Monday, October 26, 2015

Weighing My Options

After living here a couple of months, I know I need to get out and meet people. I love my kids, but I need adult interaction.

I reinstated my dating profile, and the messages started flowing in. I felt uncertain about trying to date again. I let several days pass while I sat on my feelings. Twiddling my thumbs at home isn't helping me meet people, so I answered a couple of the messages.

One of the guys got frustrated that I didn't answer immediately. He could see I was on the dating website. He assumed that I was ignoring him because his next message to me was that it looked like I was too busy on the site to respond and that it was nice chatting with me. I let him know I was sidetracked by my kids and nice chatting with him too.

No one needs that kind of pressure. Even if it hadn't been my kids, I might have stopped looking at the site to check laundry. Or I might have been considering a thoughtful response. Give people a chance to reply. What his response showed me is that he is self-centered. Thanks for saving me from you!

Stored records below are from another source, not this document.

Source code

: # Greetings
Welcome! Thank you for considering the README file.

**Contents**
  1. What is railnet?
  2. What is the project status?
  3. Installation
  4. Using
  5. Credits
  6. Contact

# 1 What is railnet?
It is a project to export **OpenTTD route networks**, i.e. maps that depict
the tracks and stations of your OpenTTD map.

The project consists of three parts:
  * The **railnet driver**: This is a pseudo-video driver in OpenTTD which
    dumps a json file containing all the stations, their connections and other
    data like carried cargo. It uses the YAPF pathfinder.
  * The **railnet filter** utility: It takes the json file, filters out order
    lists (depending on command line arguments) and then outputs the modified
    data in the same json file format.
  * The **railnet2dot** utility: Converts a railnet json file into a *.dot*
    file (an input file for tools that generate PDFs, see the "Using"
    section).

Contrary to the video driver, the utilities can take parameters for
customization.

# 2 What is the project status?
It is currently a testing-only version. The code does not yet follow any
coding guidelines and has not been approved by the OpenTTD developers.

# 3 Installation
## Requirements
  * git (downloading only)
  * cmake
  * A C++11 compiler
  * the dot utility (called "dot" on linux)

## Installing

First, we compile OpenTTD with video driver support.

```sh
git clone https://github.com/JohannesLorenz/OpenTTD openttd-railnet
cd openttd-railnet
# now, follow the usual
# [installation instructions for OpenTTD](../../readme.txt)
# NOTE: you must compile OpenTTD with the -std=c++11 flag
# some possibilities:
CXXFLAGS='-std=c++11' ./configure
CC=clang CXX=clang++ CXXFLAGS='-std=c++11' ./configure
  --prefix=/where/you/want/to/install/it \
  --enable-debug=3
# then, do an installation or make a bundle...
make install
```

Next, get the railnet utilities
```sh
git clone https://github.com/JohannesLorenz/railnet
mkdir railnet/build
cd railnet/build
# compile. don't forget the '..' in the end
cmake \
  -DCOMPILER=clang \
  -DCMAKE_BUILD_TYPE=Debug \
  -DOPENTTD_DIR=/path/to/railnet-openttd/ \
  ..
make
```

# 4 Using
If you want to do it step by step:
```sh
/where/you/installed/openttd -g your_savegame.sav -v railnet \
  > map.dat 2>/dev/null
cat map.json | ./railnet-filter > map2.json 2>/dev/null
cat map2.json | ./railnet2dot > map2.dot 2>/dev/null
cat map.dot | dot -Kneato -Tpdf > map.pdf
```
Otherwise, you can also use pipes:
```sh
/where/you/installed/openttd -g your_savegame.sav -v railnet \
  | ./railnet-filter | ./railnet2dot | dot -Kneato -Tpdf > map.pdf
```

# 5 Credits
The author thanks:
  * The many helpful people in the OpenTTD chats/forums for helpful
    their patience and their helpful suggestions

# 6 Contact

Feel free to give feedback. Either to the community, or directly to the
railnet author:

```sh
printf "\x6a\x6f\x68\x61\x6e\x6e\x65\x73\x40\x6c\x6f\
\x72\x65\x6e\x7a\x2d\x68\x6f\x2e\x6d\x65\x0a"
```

And that guy's response reminded me that I really don't feel like dating again right now. It's not that I relive it with each telling the way I used to. I'm just tired of thinking about it.

I am shaped by my past, but it doesn't define my future.


Yes, I want to meet someone special, but I don't think that's going to happen online for me. That night I deleted my profile and found myself back at square one.

Another option is to join a Bible study group. No, I don't plan to do this to find someone to date. It would be nice to get out and meet other adults besides the ones where I work. Plus it would be nice to connect with other believers. Between my school schedule and more parents' work, I'm not sure how I will be able to do that unless childcare is provided.

There are running groups along the Coast I would like to join. The exercise would help lift my overall mood. Additionally, it would give me an opportunity to meet new people. Unfortunately, I have the same problem of school and work schedules.

I know I need to do something differently to get a different result. The question remains of what to do.